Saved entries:
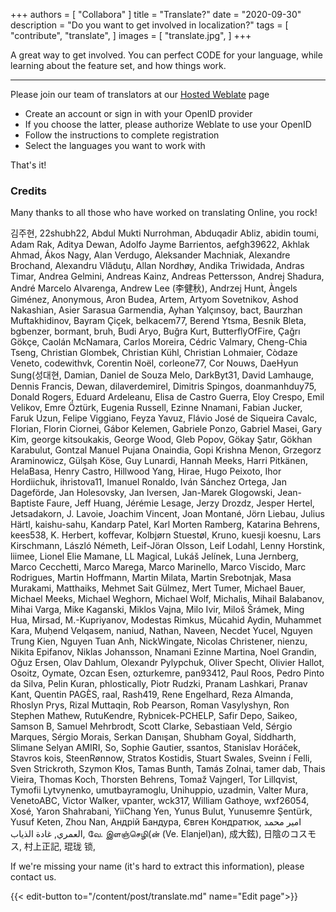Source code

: +++
authors = [
    "Collabora"
]
title = "Translate?"
date = "2020-09-30"
description = "Do you want to get involved in localization?"
tags = [
    "contribute",
    "translate",
]
images = [
    "translate.jpg",
]
+++

A great way to get involved. You can perfect CODE for your language, while learning about the feature set, and how things work.
<!--more-->
---

Please join our team of translators at our [Hosted Weblate](https://hosted.weblate.org/projects/collabora-online/) page
* Create an account or sign in with your OpenID provider
* If you choose the latter, please authorize Weblate to use your OpenID
* Follow the instructions to complete registration
* Select the languages you want to work with

That's it!

### Credits

Many thanks to all those who have worked on translating Online, you rock!

김주현, 22shubh22, Abdul Mukti Nurrohman, Abduqadir Abliz, abidin toumi, Adam Rak, Aditya Dewan, Adolfo Jayme Barrientos, aefgh39622, Akhlak Ahmad, Ákos Nagy, Alan Verdugo, Aleksander Machniak, Alexandre Brochand, Alexandru Vlăduţu, Allan Nordhøy, Andika Triwidada, Andras Timar, Andrea Gelmini, Andreas Kainz, Andreas Pettersson, Andrej Shadura, André Marcelo Alvarenga, Andrew Lee (李健秋), Andrzej Hunt, Àngels Giménez, Anonymous, Aron Budea, Artem, Artyom Sovetnikov, Ashod Nakashian, Asier Sarasua Garmendia, Ayhan Yalçınsoy, bact, Baurzhan Muftakhidinov, Bayram Çiçek, belkacem77, Berend Ytsma, Besnik Bleta, bgbenzer, bormant, bruh, Budi Aryo, Buğra Kurt, ButterflyOfFire, Çağrı Gökçe, Caolán McNamara, Carlos Moreira, Cédric Valmary, Cheng-Chia Tseng, Christian Glombek, Christian Kühl, Christian Lohmaier, Còdaze Veneto, codewithvk, Corentin Noël, corleone77, Cor Nouws, DaeHyun Sung(성대현, Damian, Daniel de Souza Melo, DarkByt31, David Lamhauge, Dennis Francis, Dewan, dilaverdemirel, Dimitris Spingos, doanmanhduy75, Donald Rogers, Eduard Ardeleanu, Elisa de Castro Guerra, Eloy Crespo, Emil Velikov, Emre Öztürk, Eugenia Russell, Ezinne Nnamani, Fabian Jucker, Faruk Uzun, Felipe Viggiano, Feyza Yavuz, Flávio José de Siqueira Cavalc, Florian, Florin Ciornei, Gábor Kelemen, Gabriele Ponzo, Gabriel Masei, Gary Kim, george kitsoukakis, George Wood, Gleb Popov, Gökay Şatır, Gökhan Karabulut, Gontzal Manuel Pujana Onaindia, Gopi Krishna Menon, Grzegorz Araminowicz, Gülşah Köse, Guy Lunardi, Hannah Meeks, Harri Pitkänen, HelaBasa, Henry Castro, Hillwood Yang, Hirae, Hugo Peixoto, Ihor Hordiichuk, ihristova11, Imanuel Ronaldo, Iván Sánchez Ortega, Jan Dageförde, Jan Holesovsky, Jan Iversen, Jan-Marek Glogowski, Jean-Baptiste Faure, Jeff Huang, Jérémie Lesage, Jerzy Drozdz, Jesper Hertel, Jetsadakorn, J. Lavoie, Joachim Vincent, Joan Montané, Jörn Liebau, Julius Härtl, kaishu-sahu, Kandarp Patel, Karl Morten Ramberg, Katarina Behrens, kees538, K. Herbert, koffevar, Kolbjørn Stuestøl, Kruno, kuesji koesnu, Lars Kirschmann, László Németh, Leif-Jöran Olsson, Leif Lodahl, Lenny Horstink, liimee, Lionel Elie Mamane, LL Magical, Lukáš Jelínek, Luna Jernberg, Marco Cecchetti, Marco Marega, Marco Marinello, Marco Viscido, Marc Rodrigues, Martin Hoffmann, Martin Milata, Martin Srebotnjak, Masa Murakami, Matthaiks, Mehmet Sait Gülmez, Mert Tumer, Michael Bauer, Michael Meeks, Michael Weghorn, Michael Wolf, Michalis, Mihail Balabanov, Mihai Varga, Mike Kaganski, Miklos Vajna, Milo Ivir, Miloš Šrámek, Ming Hua, Mirsad, M.-Kupriyanov, Modestas Rimkus, Mücahid Aydin, Muhammet Kara, Muḥend Velqasem, naniud, Nathan, Naveen, Necdet Yucel, Nguyen Trung Kien, Nguyen Tuan Anh, NickWingate, Nicolas Christener, nienzu, Nikita Epifanov, Niklas Johansson, Nnamani Ezinne Martina, Noel Grandin, Oğuz Ersen, Olav Dahlum, Olexandr Pylypchuk, Oliver Specht, Olivier Hallot, Osoitz, Oymate, Ozcan Esen, ozturkemre, pan93412, Paul Roos, Pedro Pinto da Silva, Pelin Kuran, phlostically, Piotr Rudzki, Pranam Lashkari, Pranav Kant, Quentin PAGÈS, raal, Rash419, Rene Engelhard, Reza Almanda, Rhoslyn Prys, Rizal Muttaqin, Rob Pearson, Roman Vasylyshyn, Ron Stephen Mathew, RutuKendre, Rybnicek-PCHELP, Safir Depo, Saikeo, Samson B, Samuel Mehrbrodt, Scott Clarke, Sebastiaan Veld, Sérgio Marques, Sérgio Morais, Serkan Danışan, Shubham Goyal, Siddharth, Slimane Selyan AMIRI, So, Sophie Gautier, ssantos, Stanislav Horáček, Stavros kois, SteenRønnow, Stratos Kostidis, Stuart Swales, Sveinn í Felli, Sven Strickroth, Szymon Kłos, Tamas Bunth, Tamás Zolnai, tamer dab, Thais Vieira, Thomas Koch, Thorsten Behrens, Tomaž Vajngerl, Tor Lillqvist, Tymofii Lytvynenko, umutbayramoglu, Unihuppio, uzadmin, Valter Mura, VenetoABC, Victor Walker, vpanter, wck317, William Gathoye, wxf26054, Xosé, Yaron Shahrabani, YiiChang Yen, Yunus Bulut, Yunusemre Şentürk, Yusuf Keten, Zhou Nan, Андрій Бандура, Євген Кондратюк, امير محمد العمري, غادة الذياب, வே. இளஞ்செழி(ன் (Ve. Elanjel)an), 成大鉉), 日陰のコスモス, 村上正記, 琨珑 锁,

If we're missing your name (it's hard to extract this information), please contact us.

{{< edit-button to="/content/post/translate.md" name="Edit page">}}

> _Task to carry out_: Go over the data and return every line that includes the word "want".

> _Answer to the exercise_:
description = "Do you want to get involved in localization?"
* Select the languages you want to work with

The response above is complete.